RECORDS SUPPLIED →
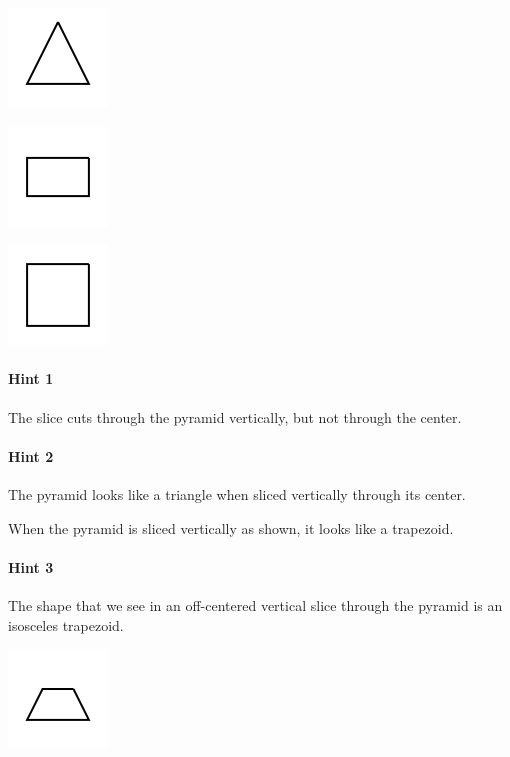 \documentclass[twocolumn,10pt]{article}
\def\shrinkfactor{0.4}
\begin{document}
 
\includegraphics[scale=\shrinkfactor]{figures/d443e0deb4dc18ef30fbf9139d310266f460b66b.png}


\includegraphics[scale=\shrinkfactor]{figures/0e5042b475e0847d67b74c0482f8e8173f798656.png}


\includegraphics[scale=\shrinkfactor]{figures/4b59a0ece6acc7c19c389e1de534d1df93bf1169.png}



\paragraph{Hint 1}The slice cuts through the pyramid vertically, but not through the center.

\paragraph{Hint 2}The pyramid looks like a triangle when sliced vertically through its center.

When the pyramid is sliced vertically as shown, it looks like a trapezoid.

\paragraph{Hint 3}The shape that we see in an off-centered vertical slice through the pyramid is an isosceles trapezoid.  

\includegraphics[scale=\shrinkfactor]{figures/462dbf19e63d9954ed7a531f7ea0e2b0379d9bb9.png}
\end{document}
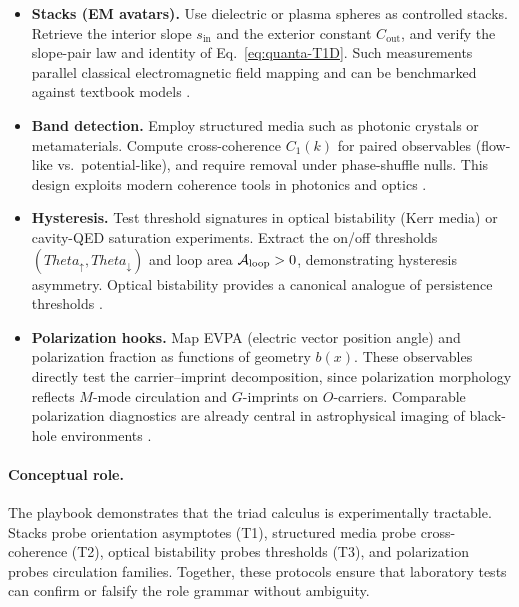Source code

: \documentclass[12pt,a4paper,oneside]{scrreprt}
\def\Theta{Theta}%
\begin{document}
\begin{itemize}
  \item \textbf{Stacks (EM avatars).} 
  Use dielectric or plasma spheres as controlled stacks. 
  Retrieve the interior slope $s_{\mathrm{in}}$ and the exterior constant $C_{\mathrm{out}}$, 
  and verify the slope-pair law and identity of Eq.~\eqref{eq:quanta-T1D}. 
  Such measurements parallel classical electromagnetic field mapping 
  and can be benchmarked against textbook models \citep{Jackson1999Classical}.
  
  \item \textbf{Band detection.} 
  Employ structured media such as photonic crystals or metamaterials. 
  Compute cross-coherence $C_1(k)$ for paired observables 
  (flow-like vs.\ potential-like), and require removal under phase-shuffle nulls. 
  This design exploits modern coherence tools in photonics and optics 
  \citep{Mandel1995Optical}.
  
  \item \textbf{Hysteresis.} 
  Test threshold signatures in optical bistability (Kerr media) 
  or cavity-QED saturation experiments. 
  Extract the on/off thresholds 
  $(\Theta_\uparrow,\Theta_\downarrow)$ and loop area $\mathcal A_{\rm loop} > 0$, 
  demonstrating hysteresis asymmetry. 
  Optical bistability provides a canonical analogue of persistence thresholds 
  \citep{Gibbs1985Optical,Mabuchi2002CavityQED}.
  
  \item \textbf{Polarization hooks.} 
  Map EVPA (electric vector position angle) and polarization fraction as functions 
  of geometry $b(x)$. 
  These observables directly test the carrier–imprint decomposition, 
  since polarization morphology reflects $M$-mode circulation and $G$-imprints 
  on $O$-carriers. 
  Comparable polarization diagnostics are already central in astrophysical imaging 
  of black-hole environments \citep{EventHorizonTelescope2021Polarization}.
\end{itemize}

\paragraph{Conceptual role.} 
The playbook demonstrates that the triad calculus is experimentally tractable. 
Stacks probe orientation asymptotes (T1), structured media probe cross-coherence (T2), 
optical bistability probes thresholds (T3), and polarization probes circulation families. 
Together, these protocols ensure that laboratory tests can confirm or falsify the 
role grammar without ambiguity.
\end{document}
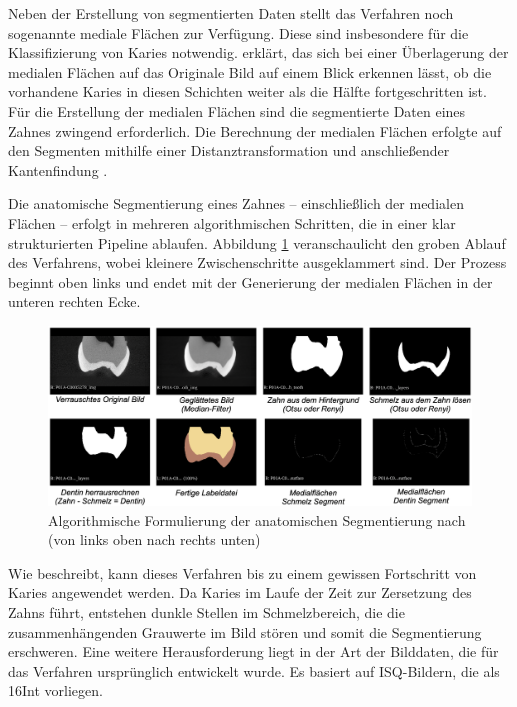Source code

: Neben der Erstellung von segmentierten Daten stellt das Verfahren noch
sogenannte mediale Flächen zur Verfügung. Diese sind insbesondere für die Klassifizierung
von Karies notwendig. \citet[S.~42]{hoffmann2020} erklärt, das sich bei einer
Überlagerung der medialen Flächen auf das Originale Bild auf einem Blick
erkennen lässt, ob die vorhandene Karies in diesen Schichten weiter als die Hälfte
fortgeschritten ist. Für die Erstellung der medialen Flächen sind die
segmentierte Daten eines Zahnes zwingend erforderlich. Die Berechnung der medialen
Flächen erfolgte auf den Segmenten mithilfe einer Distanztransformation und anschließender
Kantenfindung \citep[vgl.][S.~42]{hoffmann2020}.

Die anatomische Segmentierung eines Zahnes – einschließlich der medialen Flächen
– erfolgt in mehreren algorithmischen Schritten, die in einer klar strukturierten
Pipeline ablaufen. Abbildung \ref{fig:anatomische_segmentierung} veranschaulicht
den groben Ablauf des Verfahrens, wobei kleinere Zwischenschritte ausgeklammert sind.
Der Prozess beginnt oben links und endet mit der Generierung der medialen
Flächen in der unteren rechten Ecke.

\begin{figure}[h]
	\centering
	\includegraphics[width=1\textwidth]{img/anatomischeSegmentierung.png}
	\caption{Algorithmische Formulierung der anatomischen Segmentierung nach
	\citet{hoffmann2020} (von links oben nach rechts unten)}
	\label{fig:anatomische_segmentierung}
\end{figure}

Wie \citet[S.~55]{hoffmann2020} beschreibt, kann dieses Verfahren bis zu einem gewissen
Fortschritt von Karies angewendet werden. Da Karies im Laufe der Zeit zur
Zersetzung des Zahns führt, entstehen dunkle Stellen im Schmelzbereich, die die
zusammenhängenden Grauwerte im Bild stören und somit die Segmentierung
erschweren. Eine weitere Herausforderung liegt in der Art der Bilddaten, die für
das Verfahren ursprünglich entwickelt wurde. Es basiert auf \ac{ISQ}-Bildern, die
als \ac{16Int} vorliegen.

TASK TO CARRY OUT → In the data above, copy every line where the string "looks" appears.

ANSWER FOR THE TASK →
\paragraph{Hint 2}The pyramid looks like a triangle when sliced vertically through its center.
When the pyramid is sliced vertically as shown, it looks like a trapezoid.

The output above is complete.